PNSND: A Novel Solution for Dynamic Nonlinear Equations and Its Application to Robotic Arm

Dynamic nonlinear equations (DNEs) are essential for modeling complex systems in various fields due to their ability to capture real-world phenomena. However, the solution of DNEs presents significant challenges, especially in industrial settings where periodic noise often compromises solution fidelity. To tackle this challenge, we propose a novel approach called Periodic Noise Suppression Neural Dynamic (PNSND), which leverages the gradient descent approach and incorporates velocity compensation to overcome the limitations of the traditional Gradient Neural Dynamic (GND) model. Additionally, the PNSND model aims to suppress periodic noise by addressing its harmonic properties according to the method of Fourier decomposition of harmonics. In the paper, we explore the performance of convergence and robustness of the PNSND model. Moreover, we demonstrate the effectiveness of the PNSND model in addressing dynamic nonlinear problems under periodic noise interference through its application to robotic arm, highlighting its practical significance in industrial contexts.

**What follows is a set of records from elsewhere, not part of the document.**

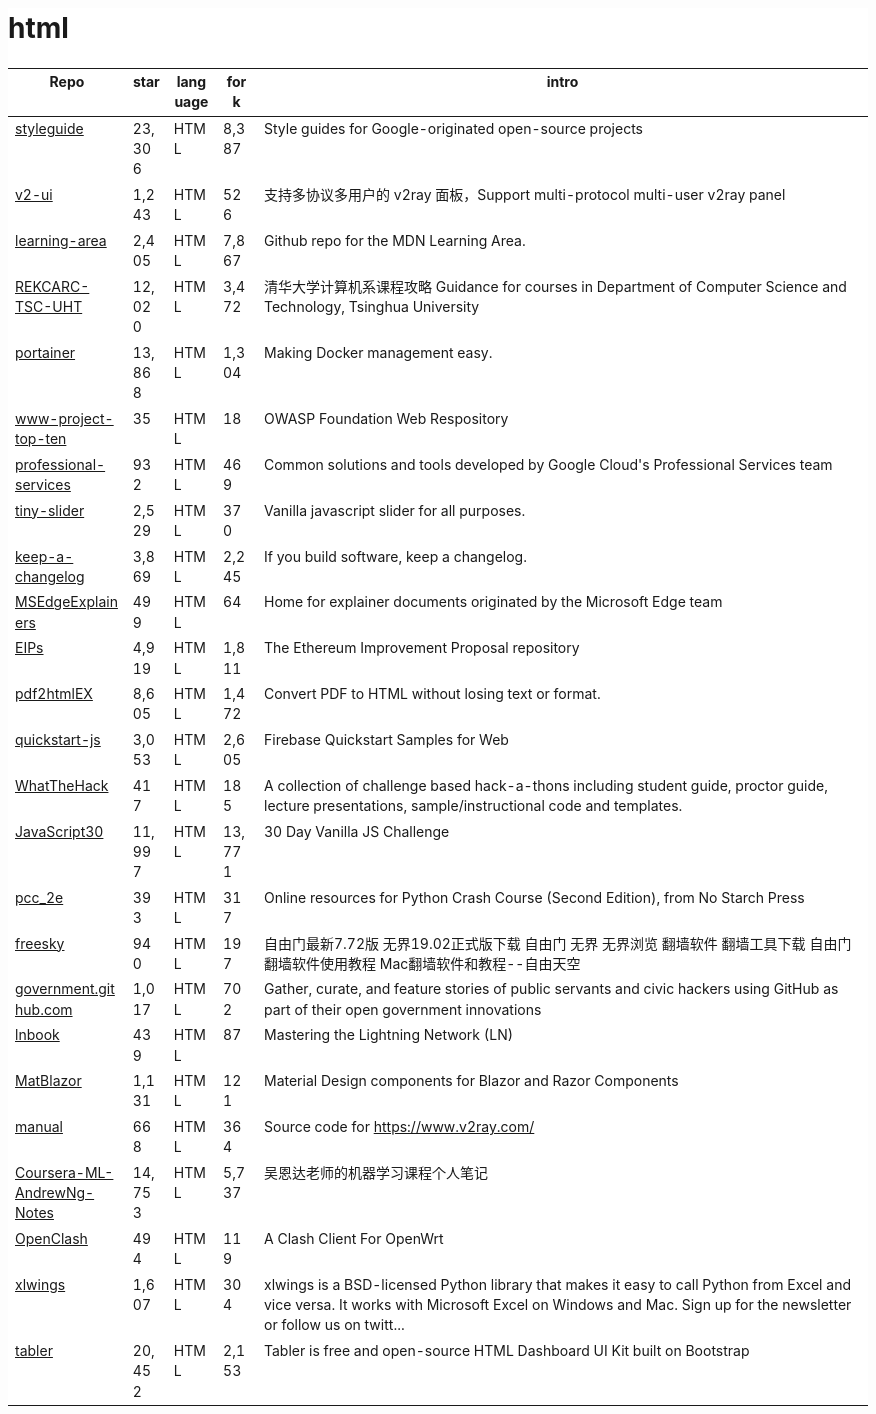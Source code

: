 
# html

Repo|star|language|fork|intro
-|-|-|-|-
[styleguide](https://github.com/google/styleguide)|23,306|HTML|8,387|Style guides for Google-originated open-source projects
[v2-ui](https://github.com/sprov065/v2-ui)|1,243|HTML|526|支持多协议多用户的 v2ray 面板，Support multi-protocol multi-user v2ray panel
[learning-area](https://github.com/mdn/learning-area)|2,405|HTML|7,867|Github repo for the MDN Learning Area.
[REKCARC-TSC-UHT](https://github.com/PKUanonym/REKCARC-TSC-UHT)|12,020|HTML|3,472|清华大学计算机系课程攻略 Guidance for courses in Department of Computer Science and Technology, Tsinghua University
[portainer](https://github.com/portainer/portainer)|13,868|HTML|1,304|Making Docker management easy.
[www-project-top-ten](https://github.com/OWASP/www-project-top-ten)|35|HTML|18|OWASP Foundation Web Respository
[professional-services](https://github.com/GoogleCloudPlatform/professional-services)|932|HTML|469|Common solutions and tools developed by Google Cloud's Professional Services team
[tiny-slider](https://github.com/ganlanyuan/tiny-slider)|2,529|HTML|370|Vanilla javascript slider for all purposes.
[keep-a-changelog](https://github.com/olivierlacan/keep-a-changelog)|3,869|HTML|2,245|If you build software, keep a changelog.
[MSEdgeExplainers](https://github.com/MicrosoftEdge/MSEdgeExplainers)|499|HTML|64|Home for explainer documents originated by the Microsoft Edge team
[EIPs](https://github.com/ethereum/EIPs)|4,919|HTML|1,811|The Ethereum Improvement Proposal repository
[pdf2htmlEX](https://github.com/coolwanglu/pdf2htmlEX)|8,605|HTML|1,472|Convert PDF to HTML without losing text or format.
[quickstart-js](https://github.com/firebase/quickstart-js)|3,053|HTML|2,605|Firebase Quickstart Samples for Web
[WhatTheHack](https://github.com/microsoft/WhatTheHack)|417|HTML|185|A collection of challenge based hack-a-thons including student guide, proctor guide, lecture presentations, sample/instructional code and templates.
[JavaScript30](https://github.com/wesbos/JavaScript30)|11,997|HTML|13,771|30 Day Vanilla JS Challenge
[pcc_2e](https://github.com/ehmatthes/pcc_2e)|393|HTML|317|Online resources for Python Crash Course (Second Edition), from No Starch Press
[freesky](https://github.com/sglfree/freesky)|940|HTML|197|自由门最新7.72版 无界19.02正式版下载 自由门 无界 无界浏览 翻墙软件 翻墙工具下载 自由门翻墙软件使用教程 Mac翻墙软件和教程--自由天空
[government.github.com](https://github.com/github/government.github.com)|1,017|HTML|702|Gather, curate, and feature stories of public servants and civic hackers using GitHub as part of their open government innovations
[lnbook](https://github.com/lnbook/lnbook)|439|HTML|87|Mastering the Lightning Network (LN)
[MatBlazor](https://github.com/SamProf/MatBlazor)|1,131|HTML|121|Material Design components for Blazor and Razor Components
[manual](https://github.com/v2ray/manual)|668|HTML|364|Source code for https://www.v2ray.com/
[Coursera-ML-AndrewNg-Notes](https://github.com/fengdu78/Coursera-ML-AndrewNg-Notes)|14,753|HTML|5,737|吴恩达老师的机器学习课程个人笔记
[OpenClash](https://github.com/vernesong/OpenClash)|494|HTML|119|A Clash Client For OpenWrt
[xlwings](https://github.com/xlwings/xlwings)|1,607|HTML|304|xlwings is a BSD-licensed Python library that makes it easy to call Python from Excel and vice versa. It works with Microsoft Excel on Windows and Mac. Sign up for the newsletter or follow us on twitt...
[tabler](https://github.com/tabler/tabler)|20,452|HTML|2,153|Tabler is free and open-source HTML Dashboard UI Kit built on Bootstrap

动态非线性方程（DNEs）在诸多领域内对复杂系统的建模至关重要，因其具备捕捉现实世界现象的能力。然而，DNEs的求解过程面临着巨大的挑战，尤其是在工业环境中，周期性噪声常常导致求解精度受损。为应对这一挑战，本文提出了一种名为周期噪声抑制神经动态（PNSND）的创新方法，该方法利用梯度下降法，并引入速度补偿以克服传统梯度神经动态（GND）模型的局限性。此外，PNSND模型旨在通过傅里叶谐波分解的方法，针对周期噪声的谐波特性进行抑制。在论文中，我们探讨了PNSND模型的收敛性能与鲁棒性。同时，我们通过将PNSND模型应用于机器人臂的动态非线性问题中，以克服周期噪声干扰，展示了其在工业环境中的实际应用效果，从而凸显了其在工业场景中的实践意义。